Within the data, how many lines hold the word "angle"? Answer with nothing but the number.

__TASK INPUTS__
• • • • •
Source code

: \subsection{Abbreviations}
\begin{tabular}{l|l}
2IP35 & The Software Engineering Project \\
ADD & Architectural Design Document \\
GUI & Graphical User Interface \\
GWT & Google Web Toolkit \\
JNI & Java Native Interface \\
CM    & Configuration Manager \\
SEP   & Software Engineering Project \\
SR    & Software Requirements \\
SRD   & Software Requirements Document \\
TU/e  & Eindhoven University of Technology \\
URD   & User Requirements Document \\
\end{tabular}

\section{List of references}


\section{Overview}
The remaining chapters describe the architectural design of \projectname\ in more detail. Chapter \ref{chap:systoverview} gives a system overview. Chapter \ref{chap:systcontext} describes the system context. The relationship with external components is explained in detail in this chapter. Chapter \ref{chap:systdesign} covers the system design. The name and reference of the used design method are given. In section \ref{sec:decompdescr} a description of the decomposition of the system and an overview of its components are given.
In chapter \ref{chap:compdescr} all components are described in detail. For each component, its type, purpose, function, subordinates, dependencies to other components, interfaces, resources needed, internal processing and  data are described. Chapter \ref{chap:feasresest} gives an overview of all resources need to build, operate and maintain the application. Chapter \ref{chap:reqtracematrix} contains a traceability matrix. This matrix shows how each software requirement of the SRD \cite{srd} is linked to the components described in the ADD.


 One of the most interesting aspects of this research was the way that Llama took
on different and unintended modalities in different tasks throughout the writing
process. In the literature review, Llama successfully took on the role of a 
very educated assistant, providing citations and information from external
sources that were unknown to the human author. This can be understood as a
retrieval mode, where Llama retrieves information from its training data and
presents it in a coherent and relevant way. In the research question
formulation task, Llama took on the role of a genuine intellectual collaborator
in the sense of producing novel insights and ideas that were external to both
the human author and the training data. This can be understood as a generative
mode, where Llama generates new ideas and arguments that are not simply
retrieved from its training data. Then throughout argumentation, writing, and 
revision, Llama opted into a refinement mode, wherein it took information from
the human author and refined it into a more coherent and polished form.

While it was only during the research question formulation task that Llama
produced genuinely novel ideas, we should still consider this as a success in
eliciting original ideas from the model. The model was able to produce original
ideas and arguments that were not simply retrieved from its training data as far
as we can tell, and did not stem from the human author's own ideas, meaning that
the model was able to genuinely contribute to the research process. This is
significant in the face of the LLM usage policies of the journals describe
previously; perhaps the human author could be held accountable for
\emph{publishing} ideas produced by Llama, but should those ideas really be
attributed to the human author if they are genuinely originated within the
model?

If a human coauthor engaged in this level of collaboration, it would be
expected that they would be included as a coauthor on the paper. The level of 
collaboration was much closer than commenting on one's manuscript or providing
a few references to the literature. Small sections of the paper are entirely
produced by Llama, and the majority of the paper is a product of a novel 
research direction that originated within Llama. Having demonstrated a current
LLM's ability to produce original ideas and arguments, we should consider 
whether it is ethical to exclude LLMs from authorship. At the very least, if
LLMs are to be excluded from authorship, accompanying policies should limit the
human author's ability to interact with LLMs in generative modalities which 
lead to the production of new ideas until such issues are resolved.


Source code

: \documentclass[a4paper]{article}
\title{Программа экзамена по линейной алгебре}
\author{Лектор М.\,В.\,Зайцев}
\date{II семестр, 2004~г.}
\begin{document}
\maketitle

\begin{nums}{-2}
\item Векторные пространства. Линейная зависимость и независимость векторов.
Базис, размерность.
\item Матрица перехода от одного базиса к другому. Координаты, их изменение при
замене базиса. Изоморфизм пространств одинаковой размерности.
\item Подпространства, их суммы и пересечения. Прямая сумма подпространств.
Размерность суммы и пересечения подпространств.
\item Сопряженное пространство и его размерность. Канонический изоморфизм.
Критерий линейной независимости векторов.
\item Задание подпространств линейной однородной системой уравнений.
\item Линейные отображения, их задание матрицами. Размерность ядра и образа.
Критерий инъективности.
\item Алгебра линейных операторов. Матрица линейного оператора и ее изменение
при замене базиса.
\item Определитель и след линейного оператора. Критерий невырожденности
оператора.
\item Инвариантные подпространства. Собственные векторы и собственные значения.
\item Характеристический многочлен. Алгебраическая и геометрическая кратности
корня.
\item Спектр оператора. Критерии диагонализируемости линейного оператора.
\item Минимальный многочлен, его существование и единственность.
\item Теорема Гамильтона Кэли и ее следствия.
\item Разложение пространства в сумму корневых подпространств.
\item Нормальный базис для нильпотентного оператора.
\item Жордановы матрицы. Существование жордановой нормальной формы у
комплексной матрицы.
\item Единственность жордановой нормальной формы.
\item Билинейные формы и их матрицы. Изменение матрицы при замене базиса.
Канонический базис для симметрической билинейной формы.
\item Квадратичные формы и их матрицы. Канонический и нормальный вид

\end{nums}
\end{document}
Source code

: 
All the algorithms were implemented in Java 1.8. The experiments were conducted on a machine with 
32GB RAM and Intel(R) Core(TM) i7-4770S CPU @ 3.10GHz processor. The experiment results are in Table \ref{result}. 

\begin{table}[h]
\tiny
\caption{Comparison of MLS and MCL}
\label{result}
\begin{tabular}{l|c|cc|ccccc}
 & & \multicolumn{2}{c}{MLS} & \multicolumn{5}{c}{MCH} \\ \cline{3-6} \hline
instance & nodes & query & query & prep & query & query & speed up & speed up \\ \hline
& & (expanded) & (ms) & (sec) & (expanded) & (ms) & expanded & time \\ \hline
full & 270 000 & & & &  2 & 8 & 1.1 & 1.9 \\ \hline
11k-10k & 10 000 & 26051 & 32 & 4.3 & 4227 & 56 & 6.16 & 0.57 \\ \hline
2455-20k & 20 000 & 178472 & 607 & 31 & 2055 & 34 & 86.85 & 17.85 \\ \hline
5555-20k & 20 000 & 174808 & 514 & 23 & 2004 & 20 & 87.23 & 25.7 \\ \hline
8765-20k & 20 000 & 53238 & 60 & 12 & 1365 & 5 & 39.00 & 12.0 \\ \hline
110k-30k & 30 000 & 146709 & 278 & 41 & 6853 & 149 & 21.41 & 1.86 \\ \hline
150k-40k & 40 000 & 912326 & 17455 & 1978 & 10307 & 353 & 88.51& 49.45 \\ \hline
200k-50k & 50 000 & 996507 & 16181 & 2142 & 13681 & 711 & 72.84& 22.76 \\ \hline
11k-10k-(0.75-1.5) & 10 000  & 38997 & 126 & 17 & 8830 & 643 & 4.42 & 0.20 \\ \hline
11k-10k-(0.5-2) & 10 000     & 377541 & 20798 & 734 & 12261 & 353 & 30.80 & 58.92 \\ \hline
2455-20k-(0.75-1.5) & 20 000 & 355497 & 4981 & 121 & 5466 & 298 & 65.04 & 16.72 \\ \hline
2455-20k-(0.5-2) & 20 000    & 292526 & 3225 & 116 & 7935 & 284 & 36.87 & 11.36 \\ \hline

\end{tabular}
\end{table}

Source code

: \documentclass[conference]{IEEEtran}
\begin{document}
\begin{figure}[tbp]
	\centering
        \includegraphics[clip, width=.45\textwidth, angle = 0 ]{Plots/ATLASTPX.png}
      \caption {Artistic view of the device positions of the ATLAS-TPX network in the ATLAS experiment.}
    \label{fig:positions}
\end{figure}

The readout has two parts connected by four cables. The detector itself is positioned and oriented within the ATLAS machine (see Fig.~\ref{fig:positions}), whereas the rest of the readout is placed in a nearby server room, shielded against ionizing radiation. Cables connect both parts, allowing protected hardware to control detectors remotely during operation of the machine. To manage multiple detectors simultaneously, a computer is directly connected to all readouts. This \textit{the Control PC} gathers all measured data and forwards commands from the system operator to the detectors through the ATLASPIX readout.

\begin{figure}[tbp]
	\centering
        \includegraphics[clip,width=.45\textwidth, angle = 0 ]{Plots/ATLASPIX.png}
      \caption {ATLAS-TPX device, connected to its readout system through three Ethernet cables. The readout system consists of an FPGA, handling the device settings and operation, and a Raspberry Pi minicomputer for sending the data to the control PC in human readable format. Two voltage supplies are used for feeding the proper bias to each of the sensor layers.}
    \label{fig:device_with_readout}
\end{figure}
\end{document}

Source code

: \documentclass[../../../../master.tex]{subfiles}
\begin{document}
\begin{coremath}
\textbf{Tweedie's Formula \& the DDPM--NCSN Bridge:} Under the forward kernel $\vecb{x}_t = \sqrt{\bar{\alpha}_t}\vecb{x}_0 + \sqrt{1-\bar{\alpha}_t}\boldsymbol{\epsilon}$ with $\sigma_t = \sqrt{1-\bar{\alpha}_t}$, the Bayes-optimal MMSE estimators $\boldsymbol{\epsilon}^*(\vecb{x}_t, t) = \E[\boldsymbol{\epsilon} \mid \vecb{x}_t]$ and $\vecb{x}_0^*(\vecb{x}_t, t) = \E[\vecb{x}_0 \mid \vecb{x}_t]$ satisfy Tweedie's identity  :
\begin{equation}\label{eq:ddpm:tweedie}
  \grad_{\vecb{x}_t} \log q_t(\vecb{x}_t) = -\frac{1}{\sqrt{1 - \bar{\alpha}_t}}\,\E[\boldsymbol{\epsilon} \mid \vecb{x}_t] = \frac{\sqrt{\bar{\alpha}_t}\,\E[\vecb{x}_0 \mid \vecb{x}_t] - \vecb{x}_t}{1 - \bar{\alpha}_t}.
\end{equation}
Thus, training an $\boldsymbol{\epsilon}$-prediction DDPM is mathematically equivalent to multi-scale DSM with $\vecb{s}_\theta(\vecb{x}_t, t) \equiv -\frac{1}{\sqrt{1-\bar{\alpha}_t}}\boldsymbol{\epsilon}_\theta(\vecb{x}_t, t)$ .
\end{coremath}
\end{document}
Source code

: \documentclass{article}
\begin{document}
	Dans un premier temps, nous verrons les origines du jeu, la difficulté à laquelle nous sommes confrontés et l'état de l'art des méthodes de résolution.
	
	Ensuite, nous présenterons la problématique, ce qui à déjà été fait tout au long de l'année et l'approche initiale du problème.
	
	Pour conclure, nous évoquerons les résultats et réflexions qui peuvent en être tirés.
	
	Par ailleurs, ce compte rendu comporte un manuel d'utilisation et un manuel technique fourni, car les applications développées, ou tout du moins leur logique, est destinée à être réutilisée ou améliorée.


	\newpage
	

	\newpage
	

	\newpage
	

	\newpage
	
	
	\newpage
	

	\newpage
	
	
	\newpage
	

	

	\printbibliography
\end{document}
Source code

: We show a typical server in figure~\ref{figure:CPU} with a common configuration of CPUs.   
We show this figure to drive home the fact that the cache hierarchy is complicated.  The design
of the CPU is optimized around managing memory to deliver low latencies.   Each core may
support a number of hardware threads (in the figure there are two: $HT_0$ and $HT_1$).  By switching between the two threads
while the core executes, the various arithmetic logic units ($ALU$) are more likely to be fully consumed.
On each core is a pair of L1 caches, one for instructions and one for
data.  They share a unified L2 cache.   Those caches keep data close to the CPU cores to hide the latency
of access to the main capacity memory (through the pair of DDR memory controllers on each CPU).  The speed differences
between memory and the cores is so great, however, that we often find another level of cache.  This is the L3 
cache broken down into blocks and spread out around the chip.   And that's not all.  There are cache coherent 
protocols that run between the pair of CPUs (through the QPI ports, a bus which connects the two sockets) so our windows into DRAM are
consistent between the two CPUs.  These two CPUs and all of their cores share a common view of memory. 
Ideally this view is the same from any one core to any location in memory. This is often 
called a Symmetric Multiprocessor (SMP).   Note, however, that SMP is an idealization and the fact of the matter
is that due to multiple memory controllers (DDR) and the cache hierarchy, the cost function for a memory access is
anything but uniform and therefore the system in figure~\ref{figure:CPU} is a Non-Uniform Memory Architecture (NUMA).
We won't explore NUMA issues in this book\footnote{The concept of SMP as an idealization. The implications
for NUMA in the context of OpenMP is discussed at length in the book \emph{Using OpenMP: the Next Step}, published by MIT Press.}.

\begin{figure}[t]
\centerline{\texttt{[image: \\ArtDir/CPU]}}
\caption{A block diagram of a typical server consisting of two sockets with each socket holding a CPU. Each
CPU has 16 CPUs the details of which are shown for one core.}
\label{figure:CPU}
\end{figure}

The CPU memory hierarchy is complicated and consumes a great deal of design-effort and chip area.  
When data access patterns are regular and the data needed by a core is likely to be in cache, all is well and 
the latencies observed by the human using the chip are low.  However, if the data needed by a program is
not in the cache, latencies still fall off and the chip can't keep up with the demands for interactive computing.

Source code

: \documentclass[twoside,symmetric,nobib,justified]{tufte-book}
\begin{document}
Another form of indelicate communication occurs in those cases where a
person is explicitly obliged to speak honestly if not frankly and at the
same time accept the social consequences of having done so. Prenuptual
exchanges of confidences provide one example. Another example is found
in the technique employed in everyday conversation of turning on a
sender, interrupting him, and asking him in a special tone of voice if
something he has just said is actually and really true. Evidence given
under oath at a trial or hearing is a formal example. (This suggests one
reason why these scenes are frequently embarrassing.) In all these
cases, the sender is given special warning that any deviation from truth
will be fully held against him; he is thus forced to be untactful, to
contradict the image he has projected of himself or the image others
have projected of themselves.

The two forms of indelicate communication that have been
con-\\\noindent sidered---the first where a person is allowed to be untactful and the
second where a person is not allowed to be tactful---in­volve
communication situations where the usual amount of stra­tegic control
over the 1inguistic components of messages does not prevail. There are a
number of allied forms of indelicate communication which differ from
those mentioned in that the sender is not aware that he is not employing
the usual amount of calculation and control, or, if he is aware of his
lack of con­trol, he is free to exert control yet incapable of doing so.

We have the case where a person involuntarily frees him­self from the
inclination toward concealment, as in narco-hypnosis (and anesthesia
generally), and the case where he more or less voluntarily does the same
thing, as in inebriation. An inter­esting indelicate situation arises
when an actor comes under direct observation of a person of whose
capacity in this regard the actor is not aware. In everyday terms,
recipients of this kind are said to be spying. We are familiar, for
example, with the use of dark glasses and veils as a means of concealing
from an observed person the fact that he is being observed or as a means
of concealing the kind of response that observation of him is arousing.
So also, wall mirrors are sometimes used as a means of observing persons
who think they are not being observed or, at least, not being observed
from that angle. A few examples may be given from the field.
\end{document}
• • • • •
__ANSWER BELOW__
3